→ **Task data**:

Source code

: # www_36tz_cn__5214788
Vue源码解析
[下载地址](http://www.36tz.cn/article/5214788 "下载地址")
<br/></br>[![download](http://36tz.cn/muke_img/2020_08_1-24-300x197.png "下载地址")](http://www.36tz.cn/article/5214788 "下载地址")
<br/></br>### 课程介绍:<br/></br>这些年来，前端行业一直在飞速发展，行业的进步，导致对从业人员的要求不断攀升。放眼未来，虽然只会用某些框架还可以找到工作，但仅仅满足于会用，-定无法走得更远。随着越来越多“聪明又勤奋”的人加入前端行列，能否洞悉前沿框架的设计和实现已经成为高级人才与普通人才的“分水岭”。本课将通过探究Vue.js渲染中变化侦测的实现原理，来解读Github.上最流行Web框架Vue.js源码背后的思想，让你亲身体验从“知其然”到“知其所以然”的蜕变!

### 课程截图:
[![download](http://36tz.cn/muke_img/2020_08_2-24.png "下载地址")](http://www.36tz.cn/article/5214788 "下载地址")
--
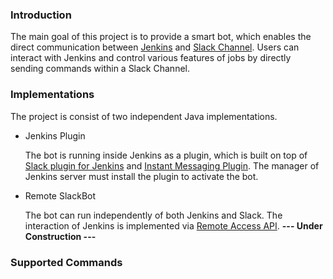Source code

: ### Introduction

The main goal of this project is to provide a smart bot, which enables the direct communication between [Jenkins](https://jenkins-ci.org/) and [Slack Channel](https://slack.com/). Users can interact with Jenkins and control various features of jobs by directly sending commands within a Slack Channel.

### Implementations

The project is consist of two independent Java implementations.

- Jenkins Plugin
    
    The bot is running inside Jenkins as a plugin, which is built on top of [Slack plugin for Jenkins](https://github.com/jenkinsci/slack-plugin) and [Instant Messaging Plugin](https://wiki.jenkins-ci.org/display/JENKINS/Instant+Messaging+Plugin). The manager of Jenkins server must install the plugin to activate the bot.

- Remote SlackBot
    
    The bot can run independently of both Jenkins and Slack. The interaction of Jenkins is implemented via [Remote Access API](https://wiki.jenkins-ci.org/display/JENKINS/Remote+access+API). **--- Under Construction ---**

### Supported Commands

→ **Instructions for the task**: From the records above, determine how many lines hold "Remote" and give only that number.

→ **Final answer**: 2